Background: Non-alcoholic fatty liver disease (NAFLD) and non-alcoholic steatohepatitis (NASH) are common causes of elevated liver enzymes in the general population. NASH and to some extent NAFLD have been associated with increased liver-related and all-cause mortality. No effective treatment is yet available. Recent reports have shown that the use of hydroxymethylglutaryl-coenzyme A (HMG-CoA) reductase inhibitors (statins) in patients with elevated plasma aminotransferases may result in normalisation of these liver enzymes. Whether this is a consistent effect or whether it can lead to improved clinical outcomes beyond normalisation of abnormal liver enzymes is not clear.

Objectives: To assess the beneficial and harmful effects of statins (that is, lovastatin, atorvastatin, simvastatin, pravastatin, rosuvastatin, and fluvastatin) on all-cause and liver-related mortality, adverse events, and histological, biochemical, and imaging responses in patients with NAFLD or NASH.

Search methods: We performed a computerised literature search in the Cochrane Hepato-Biliary Group Controlled Trials Register, Cochrane Central Register of Controlled Trials (CENTRAL) in The Cochrane Library, MEDLINE, EMBASE, and Science Citation Index Expanded up to March 2013. We did fully recursive searches from the reference lists of all retrieved relevant publications to ensure a complete and comprehensive search of the published literature. We did not apply any restrictions regarding language of publication or publication date.

Selection criteria: All randomised clinical trials using statins as the primary treatment for NAFLD or NASH versus no treatment, placebo, or other hypolipidaemic agents.

Data collection and analysis: Data were extracted, and risk of bias of each trial was assessed independently by two or more review authors. Meta-analyses were performed whenever possible. Review Manager 5.2 was used.

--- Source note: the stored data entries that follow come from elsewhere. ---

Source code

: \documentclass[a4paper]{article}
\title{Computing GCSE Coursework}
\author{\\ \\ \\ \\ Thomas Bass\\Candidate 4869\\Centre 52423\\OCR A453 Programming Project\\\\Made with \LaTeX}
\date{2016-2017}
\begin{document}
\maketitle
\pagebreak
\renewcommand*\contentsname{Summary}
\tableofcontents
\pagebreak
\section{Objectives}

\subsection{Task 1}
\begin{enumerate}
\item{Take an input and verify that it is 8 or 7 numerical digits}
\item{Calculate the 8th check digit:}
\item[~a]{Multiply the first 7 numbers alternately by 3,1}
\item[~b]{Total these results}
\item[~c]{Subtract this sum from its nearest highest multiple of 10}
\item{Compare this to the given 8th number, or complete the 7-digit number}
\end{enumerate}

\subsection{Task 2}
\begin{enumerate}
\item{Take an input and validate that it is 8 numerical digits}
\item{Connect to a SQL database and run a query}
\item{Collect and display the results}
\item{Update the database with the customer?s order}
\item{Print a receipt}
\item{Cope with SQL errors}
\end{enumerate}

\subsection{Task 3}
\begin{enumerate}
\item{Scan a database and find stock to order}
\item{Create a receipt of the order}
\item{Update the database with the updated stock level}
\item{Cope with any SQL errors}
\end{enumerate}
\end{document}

Main results: When the described search method was used and the eligibility criteria of the search results were applied, 653 records were found. Only two of these were randomised clinical trials that were considered eligible for inclusion. We assessed both trials as trials with high risk of bias. One of the trials was a pilot trial in which 16 participants with biopsy-proven NASH were randomised to receive simvastatin 40 mg (n = 10) or placebo (n = 6) once daily for 12 months. No statistically significant improvement in the aminotransferase level was seen in the simvastatin group compared with the placebo group. Liver histology was not significantly affected by simvastatin.The other trial had three arms. The trial compared atorvastatin 20 mg daily (n = 63) versus fenofibrate 200 mg daily (n = 62) versus a group treated with a combination of the two interventions (n = 61). There were no statistically significant differences between any of the three intervention groups regarding the week 54 mean activity levels of aspartate aminotransferase, alanine aminotransferase, gamma-glutamyl transpeptidase, and alkaline phosphatase. The triglyceride levels seemed higher in the fenofibrate group compared with the atorvastatin group. Liver histology was not assessed in this trial. The presence of biochemical and ultrasonographic evidence of NAFLD seemed to be higher in the fenofibrate group compared with the atorvastatin group (58% versus 33%). Three patients discontinued treatment due to myalgia and elevated serum creatine kinase activity; one from the atorvastatin group and two from the combination group. Another patient from the atorvastatin group discontinued treatment due to alanine aminotransferase activity that was over three times the upper normal limit.No data for all-cause mortality and hepatic-related mortality were reported in the included trials.

Authors' conclusions: Based on the findings of this review, which included two trials with high risk of bias and a small numbers of participants, it seems possible that statins may improve serum aminotransferase levels as well as ultrasound findings. Neither of the trials reported on possible histological changes, liver-related morbidity or mortality. Trials with larger sample sizes and low risk of bias are necessary before we may suggest statins as an effective treatment for patients with NASH. However, as statins can improve the adverse outcomes of other conditions commonly associated with NASH (for example, hyperlipidaemia, diabetes mellitus, metabolic syndrome), their use in patients with non-alcoholic steatohepatitis may be justified.